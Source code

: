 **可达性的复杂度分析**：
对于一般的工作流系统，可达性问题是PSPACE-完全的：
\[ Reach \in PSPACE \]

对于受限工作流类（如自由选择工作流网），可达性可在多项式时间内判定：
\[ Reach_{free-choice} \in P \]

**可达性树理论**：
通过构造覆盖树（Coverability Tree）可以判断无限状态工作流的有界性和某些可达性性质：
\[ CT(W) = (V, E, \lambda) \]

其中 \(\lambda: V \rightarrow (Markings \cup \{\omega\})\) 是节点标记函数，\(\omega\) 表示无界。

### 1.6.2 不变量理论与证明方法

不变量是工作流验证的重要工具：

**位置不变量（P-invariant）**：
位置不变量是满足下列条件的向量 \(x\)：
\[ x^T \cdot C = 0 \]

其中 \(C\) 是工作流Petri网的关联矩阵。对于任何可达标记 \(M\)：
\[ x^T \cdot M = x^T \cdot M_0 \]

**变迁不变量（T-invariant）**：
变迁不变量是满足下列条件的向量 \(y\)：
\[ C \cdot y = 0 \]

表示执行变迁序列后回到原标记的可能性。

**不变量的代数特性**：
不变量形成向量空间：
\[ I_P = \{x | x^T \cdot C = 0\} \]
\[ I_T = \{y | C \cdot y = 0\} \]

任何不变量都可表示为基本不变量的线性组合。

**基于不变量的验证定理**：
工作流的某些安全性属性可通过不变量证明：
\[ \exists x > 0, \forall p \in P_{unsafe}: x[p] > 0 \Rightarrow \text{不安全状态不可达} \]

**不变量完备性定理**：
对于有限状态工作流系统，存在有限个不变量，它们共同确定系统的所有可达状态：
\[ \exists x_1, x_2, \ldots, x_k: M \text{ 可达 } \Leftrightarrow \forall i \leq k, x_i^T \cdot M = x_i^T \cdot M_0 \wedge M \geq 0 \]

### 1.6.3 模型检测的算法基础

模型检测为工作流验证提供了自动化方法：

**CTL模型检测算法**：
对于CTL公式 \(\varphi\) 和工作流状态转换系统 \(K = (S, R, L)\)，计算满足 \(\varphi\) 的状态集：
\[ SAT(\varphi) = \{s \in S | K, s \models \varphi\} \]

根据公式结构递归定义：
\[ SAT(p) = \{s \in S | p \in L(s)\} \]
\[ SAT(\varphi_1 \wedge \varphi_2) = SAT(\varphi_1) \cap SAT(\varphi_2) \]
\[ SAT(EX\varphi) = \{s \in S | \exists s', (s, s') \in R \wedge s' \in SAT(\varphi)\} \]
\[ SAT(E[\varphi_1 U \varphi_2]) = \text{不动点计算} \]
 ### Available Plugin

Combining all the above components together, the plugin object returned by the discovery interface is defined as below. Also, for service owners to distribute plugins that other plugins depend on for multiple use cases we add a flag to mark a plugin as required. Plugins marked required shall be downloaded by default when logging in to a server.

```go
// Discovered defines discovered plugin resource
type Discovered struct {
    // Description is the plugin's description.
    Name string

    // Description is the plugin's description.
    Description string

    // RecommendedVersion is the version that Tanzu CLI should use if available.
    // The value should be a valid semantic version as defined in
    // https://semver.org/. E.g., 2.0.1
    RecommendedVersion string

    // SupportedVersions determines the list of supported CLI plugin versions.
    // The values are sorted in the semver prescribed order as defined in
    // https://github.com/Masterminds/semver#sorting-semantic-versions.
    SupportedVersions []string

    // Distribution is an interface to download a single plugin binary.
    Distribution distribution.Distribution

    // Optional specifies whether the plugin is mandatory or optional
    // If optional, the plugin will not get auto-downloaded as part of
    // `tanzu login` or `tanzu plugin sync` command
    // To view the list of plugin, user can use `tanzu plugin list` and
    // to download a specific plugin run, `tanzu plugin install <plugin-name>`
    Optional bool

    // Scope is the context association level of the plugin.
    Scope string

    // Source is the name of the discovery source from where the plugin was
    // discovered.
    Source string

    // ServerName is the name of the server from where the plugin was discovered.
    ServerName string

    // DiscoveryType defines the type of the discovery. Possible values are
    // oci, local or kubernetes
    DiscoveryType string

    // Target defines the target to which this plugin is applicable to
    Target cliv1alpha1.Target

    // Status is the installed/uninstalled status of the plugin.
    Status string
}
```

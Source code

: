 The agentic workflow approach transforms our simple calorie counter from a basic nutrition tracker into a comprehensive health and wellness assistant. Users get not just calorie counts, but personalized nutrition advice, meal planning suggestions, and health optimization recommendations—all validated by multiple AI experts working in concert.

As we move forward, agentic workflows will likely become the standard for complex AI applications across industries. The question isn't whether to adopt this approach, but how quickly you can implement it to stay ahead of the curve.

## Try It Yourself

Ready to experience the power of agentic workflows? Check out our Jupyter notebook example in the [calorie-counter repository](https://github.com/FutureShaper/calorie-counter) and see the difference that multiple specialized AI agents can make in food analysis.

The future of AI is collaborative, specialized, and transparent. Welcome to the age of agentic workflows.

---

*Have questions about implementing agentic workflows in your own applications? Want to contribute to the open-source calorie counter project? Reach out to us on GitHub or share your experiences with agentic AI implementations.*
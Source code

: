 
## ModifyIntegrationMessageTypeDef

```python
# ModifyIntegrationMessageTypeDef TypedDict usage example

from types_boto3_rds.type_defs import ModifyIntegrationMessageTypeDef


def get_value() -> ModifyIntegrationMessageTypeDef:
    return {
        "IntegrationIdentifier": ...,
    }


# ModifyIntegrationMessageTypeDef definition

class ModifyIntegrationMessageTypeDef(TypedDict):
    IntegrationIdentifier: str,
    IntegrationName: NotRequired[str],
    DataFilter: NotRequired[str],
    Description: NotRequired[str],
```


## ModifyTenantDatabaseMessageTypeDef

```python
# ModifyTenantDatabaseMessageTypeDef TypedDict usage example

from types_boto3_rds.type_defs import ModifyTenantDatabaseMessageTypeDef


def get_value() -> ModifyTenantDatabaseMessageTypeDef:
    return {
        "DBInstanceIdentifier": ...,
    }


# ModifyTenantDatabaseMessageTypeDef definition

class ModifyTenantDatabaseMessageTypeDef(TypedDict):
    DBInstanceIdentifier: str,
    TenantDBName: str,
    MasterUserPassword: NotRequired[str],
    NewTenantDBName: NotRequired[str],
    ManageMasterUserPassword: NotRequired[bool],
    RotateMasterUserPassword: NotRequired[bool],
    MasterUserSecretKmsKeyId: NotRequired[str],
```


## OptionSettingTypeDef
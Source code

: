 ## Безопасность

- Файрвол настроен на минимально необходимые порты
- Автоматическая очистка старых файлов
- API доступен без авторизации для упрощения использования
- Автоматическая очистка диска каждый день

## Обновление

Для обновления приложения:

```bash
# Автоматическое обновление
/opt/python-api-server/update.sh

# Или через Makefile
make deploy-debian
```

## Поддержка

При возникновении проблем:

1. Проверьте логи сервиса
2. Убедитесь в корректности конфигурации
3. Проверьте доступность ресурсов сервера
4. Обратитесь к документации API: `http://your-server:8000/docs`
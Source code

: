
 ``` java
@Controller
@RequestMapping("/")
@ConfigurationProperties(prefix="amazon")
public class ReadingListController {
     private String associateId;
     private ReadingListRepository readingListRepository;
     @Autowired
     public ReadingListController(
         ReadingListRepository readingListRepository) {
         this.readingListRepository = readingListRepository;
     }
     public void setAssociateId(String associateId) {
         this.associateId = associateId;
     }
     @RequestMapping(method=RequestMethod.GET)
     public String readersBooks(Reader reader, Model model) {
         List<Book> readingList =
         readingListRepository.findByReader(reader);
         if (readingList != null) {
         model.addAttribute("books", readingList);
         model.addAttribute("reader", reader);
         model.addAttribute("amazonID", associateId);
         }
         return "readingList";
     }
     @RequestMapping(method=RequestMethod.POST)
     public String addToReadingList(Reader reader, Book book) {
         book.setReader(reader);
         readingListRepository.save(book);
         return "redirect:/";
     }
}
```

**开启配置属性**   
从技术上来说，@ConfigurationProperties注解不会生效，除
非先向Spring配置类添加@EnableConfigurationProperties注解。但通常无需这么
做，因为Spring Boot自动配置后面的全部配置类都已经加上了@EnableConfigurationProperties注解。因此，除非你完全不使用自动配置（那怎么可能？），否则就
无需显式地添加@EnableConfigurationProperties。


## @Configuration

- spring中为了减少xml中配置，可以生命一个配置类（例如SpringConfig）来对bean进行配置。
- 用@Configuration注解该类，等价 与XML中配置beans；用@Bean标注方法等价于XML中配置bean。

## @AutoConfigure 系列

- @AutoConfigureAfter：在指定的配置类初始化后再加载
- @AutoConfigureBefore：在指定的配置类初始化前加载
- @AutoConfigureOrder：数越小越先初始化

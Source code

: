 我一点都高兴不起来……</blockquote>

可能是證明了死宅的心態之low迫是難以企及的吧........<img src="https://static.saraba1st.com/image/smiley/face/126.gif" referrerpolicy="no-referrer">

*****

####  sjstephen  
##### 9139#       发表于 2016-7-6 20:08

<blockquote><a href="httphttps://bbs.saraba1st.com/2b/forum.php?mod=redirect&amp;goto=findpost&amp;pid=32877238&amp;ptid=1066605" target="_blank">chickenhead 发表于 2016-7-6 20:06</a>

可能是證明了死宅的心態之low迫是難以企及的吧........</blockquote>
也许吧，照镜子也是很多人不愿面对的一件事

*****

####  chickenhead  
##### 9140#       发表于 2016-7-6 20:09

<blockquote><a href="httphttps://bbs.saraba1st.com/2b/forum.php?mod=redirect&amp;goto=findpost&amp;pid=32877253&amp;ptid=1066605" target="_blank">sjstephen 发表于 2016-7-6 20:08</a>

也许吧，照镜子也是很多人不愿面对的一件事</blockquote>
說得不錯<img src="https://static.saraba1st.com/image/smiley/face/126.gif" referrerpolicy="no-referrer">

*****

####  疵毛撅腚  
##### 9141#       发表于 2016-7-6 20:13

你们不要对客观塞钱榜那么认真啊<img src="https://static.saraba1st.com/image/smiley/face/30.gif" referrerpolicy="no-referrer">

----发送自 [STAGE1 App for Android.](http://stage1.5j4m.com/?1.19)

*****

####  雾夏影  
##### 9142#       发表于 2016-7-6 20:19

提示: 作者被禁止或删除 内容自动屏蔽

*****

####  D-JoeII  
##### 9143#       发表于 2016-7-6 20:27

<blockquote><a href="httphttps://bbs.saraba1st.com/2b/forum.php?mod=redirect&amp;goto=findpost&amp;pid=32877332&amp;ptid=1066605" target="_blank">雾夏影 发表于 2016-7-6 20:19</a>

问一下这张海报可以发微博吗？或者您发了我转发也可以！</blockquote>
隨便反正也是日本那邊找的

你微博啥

About this task:
Copy exactly the opening line of the material, the line bearing "E, \lambda) \]", and every line between them. Include nothing else.

Solution:
Source code

: **可达性的复杂度分析**：
对于一般的工作流系统，可达性问题是PSPACE-完全的：
\[ Reach \in PSPACE \]

对于受限工作流类（如自由选择工作流网），可达性可在多项式时间内判定：
\[ Reach_{free-choice} \in P \]

**可达性树理论**：
通过构造覆盖树（Coverability Tree）可以判断无限状态工作流的有界性和某些可达性性质：
\[ CT(W) = (V, E, \lambda) \]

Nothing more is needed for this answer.